_RECORDS FOR THE EXERCISE_:
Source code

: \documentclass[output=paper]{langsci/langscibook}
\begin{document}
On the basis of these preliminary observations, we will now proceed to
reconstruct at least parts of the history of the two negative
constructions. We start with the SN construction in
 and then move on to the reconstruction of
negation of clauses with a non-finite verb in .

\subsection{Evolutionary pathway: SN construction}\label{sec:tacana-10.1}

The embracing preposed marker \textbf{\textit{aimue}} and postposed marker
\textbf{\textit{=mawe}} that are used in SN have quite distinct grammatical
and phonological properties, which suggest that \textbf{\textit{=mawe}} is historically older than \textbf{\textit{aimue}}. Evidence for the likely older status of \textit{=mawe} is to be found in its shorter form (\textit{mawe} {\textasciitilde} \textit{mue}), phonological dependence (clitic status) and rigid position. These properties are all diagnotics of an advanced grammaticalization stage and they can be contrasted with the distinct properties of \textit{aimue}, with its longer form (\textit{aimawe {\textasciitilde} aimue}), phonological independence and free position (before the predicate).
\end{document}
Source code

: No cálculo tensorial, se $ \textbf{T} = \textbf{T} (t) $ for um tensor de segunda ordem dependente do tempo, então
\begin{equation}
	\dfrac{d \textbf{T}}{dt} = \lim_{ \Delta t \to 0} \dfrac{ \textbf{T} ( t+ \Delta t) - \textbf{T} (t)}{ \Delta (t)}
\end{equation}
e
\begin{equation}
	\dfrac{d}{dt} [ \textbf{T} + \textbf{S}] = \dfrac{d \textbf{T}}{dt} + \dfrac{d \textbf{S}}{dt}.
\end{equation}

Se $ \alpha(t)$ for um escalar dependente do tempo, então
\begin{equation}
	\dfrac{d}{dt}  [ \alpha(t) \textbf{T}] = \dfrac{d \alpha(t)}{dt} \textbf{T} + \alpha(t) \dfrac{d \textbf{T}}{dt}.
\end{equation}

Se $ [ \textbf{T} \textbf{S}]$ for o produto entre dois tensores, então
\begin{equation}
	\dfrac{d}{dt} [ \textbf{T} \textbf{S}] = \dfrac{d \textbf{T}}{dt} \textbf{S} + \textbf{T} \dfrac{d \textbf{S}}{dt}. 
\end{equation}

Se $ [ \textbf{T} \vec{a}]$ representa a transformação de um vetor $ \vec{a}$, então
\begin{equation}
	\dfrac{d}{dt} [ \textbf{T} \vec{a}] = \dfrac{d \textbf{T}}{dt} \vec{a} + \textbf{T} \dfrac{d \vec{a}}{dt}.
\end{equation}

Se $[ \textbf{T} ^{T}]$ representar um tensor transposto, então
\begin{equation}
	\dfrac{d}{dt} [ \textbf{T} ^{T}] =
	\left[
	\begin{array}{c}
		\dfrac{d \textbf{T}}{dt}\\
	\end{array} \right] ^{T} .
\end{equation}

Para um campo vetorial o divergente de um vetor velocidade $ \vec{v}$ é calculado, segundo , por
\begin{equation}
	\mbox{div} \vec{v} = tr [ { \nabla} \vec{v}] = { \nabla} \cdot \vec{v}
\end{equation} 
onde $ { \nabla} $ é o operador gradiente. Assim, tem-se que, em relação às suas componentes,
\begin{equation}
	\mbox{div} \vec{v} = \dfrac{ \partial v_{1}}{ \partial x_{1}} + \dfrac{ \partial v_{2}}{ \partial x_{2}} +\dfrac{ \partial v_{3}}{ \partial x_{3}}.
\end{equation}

_HOW TO COMPLETE THIS TASK_:
For the word "alpha", please say how many lines in the entries hold it, with only the number as the reply.

_RESPONSE AREA_:
2